-- Work to be completed --
Could you filter the records below and keep only the lines with the word "documentclass"?

-- Raw data --
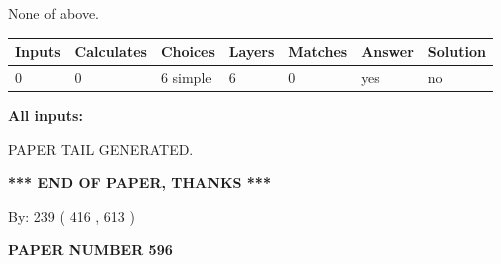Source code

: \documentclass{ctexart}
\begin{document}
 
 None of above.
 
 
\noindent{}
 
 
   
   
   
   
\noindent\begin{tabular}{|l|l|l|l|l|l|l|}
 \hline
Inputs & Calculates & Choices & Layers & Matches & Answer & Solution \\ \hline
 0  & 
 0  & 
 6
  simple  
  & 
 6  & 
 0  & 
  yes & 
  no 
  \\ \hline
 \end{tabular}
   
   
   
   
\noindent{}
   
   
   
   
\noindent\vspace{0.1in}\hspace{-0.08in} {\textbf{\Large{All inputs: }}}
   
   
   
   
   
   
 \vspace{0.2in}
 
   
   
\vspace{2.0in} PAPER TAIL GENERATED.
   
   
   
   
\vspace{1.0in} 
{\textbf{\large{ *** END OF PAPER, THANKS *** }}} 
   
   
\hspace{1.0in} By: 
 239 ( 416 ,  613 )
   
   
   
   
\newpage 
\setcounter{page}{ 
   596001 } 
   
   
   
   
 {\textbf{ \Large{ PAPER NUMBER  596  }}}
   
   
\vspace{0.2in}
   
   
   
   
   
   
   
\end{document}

...

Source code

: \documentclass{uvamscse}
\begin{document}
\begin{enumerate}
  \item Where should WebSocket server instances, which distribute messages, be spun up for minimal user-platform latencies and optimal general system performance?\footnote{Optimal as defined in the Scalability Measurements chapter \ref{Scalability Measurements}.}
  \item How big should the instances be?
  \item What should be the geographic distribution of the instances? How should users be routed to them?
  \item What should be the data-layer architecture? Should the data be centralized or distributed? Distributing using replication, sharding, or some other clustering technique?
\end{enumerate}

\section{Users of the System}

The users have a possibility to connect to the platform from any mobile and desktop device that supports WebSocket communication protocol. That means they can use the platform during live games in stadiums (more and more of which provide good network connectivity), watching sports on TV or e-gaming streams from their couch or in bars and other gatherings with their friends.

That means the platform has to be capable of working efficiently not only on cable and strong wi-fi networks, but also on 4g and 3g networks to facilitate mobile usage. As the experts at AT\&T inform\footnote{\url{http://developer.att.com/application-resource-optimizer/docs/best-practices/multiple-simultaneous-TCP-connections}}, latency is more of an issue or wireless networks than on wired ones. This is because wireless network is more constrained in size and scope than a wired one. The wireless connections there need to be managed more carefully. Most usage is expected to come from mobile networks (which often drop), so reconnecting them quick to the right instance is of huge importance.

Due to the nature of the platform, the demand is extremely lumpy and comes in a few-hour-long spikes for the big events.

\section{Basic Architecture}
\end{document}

...

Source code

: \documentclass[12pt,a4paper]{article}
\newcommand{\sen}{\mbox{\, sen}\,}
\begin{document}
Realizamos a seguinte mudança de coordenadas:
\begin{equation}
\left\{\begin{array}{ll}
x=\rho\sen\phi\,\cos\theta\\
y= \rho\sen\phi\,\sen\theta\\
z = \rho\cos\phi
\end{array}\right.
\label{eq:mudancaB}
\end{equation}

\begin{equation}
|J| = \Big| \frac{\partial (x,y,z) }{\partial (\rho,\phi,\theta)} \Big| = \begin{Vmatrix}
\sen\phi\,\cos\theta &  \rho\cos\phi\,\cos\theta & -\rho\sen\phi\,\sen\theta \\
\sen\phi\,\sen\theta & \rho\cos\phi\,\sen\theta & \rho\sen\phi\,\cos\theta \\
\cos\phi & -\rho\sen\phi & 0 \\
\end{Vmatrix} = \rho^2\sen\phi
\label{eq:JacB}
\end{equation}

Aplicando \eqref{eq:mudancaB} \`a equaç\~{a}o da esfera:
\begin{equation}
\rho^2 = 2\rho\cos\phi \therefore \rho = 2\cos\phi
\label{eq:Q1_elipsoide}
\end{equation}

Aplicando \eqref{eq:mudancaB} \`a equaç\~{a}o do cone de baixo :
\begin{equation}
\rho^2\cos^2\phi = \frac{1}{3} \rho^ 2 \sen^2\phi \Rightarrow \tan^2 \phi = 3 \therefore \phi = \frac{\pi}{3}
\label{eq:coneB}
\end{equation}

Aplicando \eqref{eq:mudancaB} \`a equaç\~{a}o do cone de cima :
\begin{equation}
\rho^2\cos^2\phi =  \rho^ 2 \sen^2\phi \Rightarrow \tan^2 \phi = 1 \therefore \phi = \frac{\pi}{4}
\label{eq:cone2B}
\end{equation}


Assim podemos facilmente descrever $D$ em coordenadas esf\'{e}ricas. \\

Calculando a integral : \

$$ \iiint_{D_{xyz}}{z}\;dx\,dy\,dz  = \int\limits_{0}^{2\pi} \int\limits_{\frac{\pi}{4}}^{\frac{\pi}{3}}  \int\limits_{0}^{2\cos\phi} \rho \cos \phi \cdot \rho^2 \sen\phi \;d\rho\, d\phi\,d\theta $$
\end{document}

-- Expected output --
: \documentclass{ctexart}
: \documentclass{uvamscse}
: \documentclass[12pt,a4paper]{article}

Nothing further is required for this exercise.